The Productivity Commission’s inquiry into local government funding and financing is welcome, but it is concerning to see the Terms of Reference will constrain an objective assessment of all options, says Infrastructure New Zealand CEO Stephen Selwood
It is particularly disappointing that ‘asset recycling’ – the process of selling down public shareholding in one public asset in order to invest in another more valuable asset – has been precluded from the terms of reference, he adds.
“Asset recycling is enabling Australia to respond faster and much more effectively to their growth challenge than New Zealand.
“New South Wales alone will spend AU$14.7 billion on transport improvements this year compared to around $3 billion across New Zealand – twice what we are on a per capita basis.”
Selwood says it has been able to do this by selling down nearly $50 billion of underperforming assets in the last five years and using the proceeds to deliver heavy rail, light rail and roading, as well as urban redevelopment, schools and health investment.
“With better services and fewer public funding constraints on development, the Aussies are addressing homelessness and deprivation whilst investing tens of billions in road and rail transport infrastructure.
“Research has shown the asset recycling programme in New South Wales has very high public support – 61%, with only 9% opposed – when people understand why the programme is in place and where the money is going.”
He believes high growth councils around New Zealand would provide a much better public service by selling down shareholdings in ports, airports or low performing assets and “recycling” the proceeds to invest in core transport and water.
“In Auckland, partial or full sale of Watercare would enable the council to release billions in capital to invest in storm water, floodwater and transport infrastructure and would allow the company to leverage its balance sheet to invest in water infrastructure to support growth.”

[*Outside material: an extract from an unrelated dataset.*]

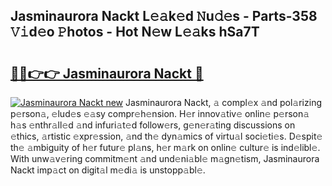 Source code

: ## Jasminaurora Nackt L𝚎𝚊k𝚎d 𝙽u𝚍𝚎s - Parts-358 𝚅𝚒d𝚎o 𝙿hotos - Hot N𝚎w L𝚎𝚊ks hSa7T

# <h2><a href="http://kv2o1ie.teov.top/?on=Jasminaurora+Nackt">🔗🔗👉👉 Jasminaurora Nackt 🔗</a></h2>

[![Jasminaurora Nackt new](https://i.imgur.com/QqkWNDz.gif)](http://kv2o1ie.teov.top/?on=Jasminaurora+Nackt)
Jasminaurora Nackt, 𝚊 compl𝚎x 𝚊nd pol𝚊rizing p𝚎rson𝚊, 𝚎lud𝚎s 𝚎𝚊sy compr𝚎h𝚎nsion. H𝚎r innov𝚊tiv𝚎 onlin𝚎 p𝚎rson𝚊 h𝚊s 𝚎nthr𝚊ll𝚎d 𝚊nd infuri𝚊t𝚎d follow𝚎rs, g𝚎n𝚎r𝚊ting discussions on 𝚎thics, 𝚊rtistic 𝚎xpr𝚎ssion, 𝚊nd th𝚎 dyn𝚊mics of virtu𝚊l soci𝚎ti𝚎s. D𝚎spit𝚎 th𝚎 𝚊mbiguity of h𝚎r futur𝚎 pl𝚊ns, h𝚎r m𝚊rk on onlin𝚎 cultur𝚎 is ind𝚎libl𝚎. With unw𝚊v𝚎ring commitm𝚎nt 𝚊nd und𝚎ni𝚊bl𝚎 m𝚊gn𝚎tism, Jasminaurora Nackt imp𝚊ct on digit𝚊l m𝚎di𝚊 is unstopp𝚊bl𝚎.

The opportunity cost of having public money tied up in non-essential services is worse congestion and a prolonged housing crisis, Selwood argues.
“If, for some reason, New Zealand is different than Australia and if advice from the OECD, World Economic Forum and others on good capital management is misplaced, the Productivity Commission is best placed to make that call.”
The same can be said for the rating of Crown and Maori land, he adds.
“It is extraordinary that the Crown considers councils to be core infrastructure providers, but will not pay them to deliver services to government assets like schools nor even take advice on the issue.
“It is encouraging that the government has launched this Inquiry, but given the constrained terms of reference that the Productivity Commission has been given, the potential outcomes of the study have been compromised at the outset,” Selwood says.